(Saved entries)
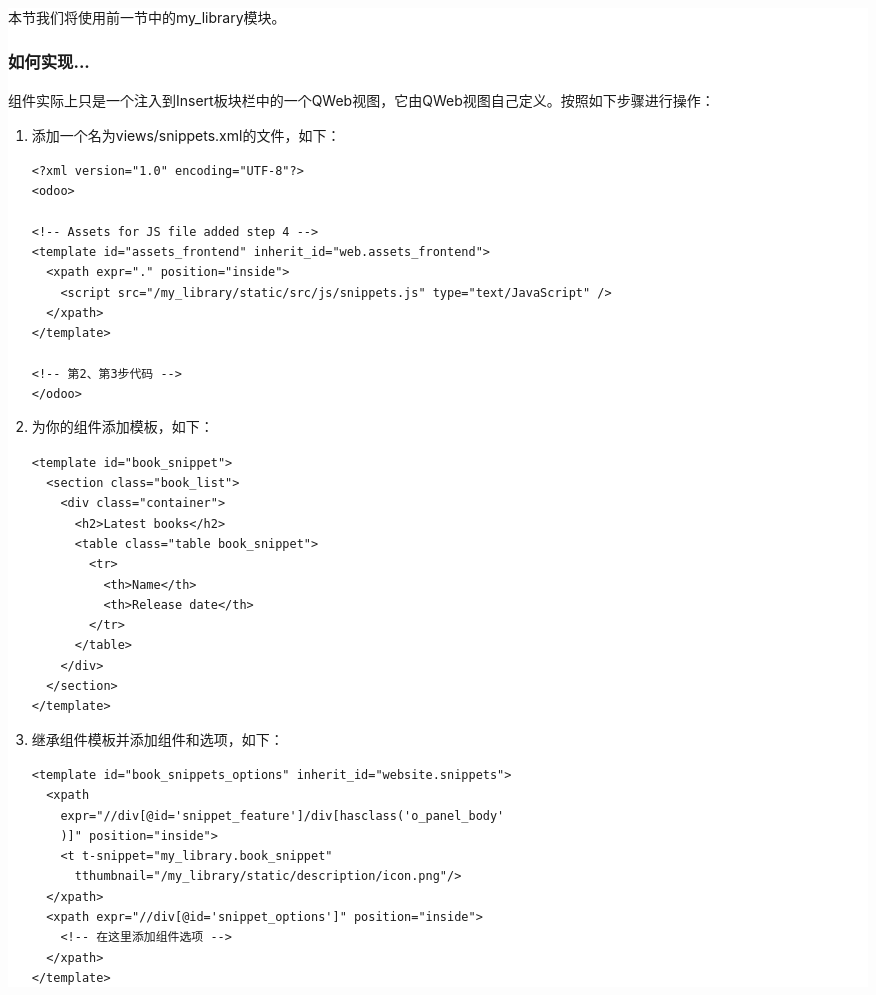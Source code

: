 本节我们将使用前一节中的my_library模块。

### 如何实现...

组件实际上只是一个注入到Insert板块栏中的一个QWeb视图，它由QWeb视图自己定义。按照如下步骤进行操作：

1. 添加一个名为views/snippets.xml的文件，如下：

   ```
   <?xml version="1.0" encoding="UTF-8"?>
   <odoo>
   
   <!-- Assets for JS file added step 4 -->
   <template id="assets_frontend" inherit_id="web.assets_frontend">
     <xpath expr="." position="inside">
       <script src="/my_library/static/src/js/snippets.js" type="text/JavaScript" />
     </xpath>
   </template>
   
   <!-- 第2、第3步代码 -->
   </odoo>
   ```

2. 为你的组件添加模板，如下：

   ```
   <template id="book_snippet">
     <section class="book_list">
       <div class="container">
         <h2>Latest books</h2>
         <table class="table book_snippet">
           <tr>
             <th>Name</th>
             <th>Release date</th>
           </tr>
         </table>
       </div>
     </section>
   </template>
   ```

3. 继承组件模板并添加组件和选项，如下：

   ```
   <template id="book_snippets_options" inherit_id="website.snippets">
     <xpath
       expr="//div[@id='snippet_feature']/div[hasclass('o_panel_body'
       )]" position="inside">
       <t t-snippet="my_library.book_snippet"
         tthumbnail="/my_library/static/description/icon.png"/>
     </xpath>
     <xpath expr="//div[@id='snippet_options']" position="inside">
       <!-- 在这里添加组件选项 -->
     </xpath>
   </template>
   ```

Exercise details:
Restate each entry exactly, omitting pictures.

Expected answer:
Source code

: 本节我们将使用前一节中的my_library模块。

### 如何实现...

组件实际上只是一个注入到Insert板块栏中的一个QWeb视图，它由QWeb视图自己定义。按照如下步骤进行操作：

1. 添加一个名为views/snippets.xml的文件，如下：

   ```
   <?xml version="1.0" encoding="UTF-8"?>
   <odoo>
   
   <!-- Assets for JS file added step 4 -->
   <template id="assets_frontend" inherit_id="web.assets_frontend">
     <xpath expr="." position="inside">
       <script src="/my_library/static/src/js/snippets.js" type="text/JavaScript" />
     </xpath>
   </template>
   
   <!-- 第2、第3步代码 -->
   </odoo>
   ```

2. 为你的组件添加模板，如下：

   ```
   <template id="book_snippet">
     <section class="book_list">
       <div class="container">
         <h2>Latest books</h2>
         <table class="table book_snippet">
           <tr>
             <th>Name</th>
             <th>Release date</th>
           </tr>
         </table>
       </div>
     </section>
   </template>
   ```

3. 继承组件模板并添加组件和选项，如下：

   ```
   <template id="book_snippets_options" inherit_id="website.snippets">
     <xpath
       expr="//div[@id='snippet_feature']/div[hasclass('o_panel_body'
       )]" position="inside">
       <t t-snippet="my_library.book_snippet"
         tthumbnail="/my_library/static/description/icon.png"/>
     </xpath>
     <xpath expr="//div[@id='snippet_options']" position="inside">
       <!-- 在这里添加组件选项 -->
     </xpath>
   </template>
   ```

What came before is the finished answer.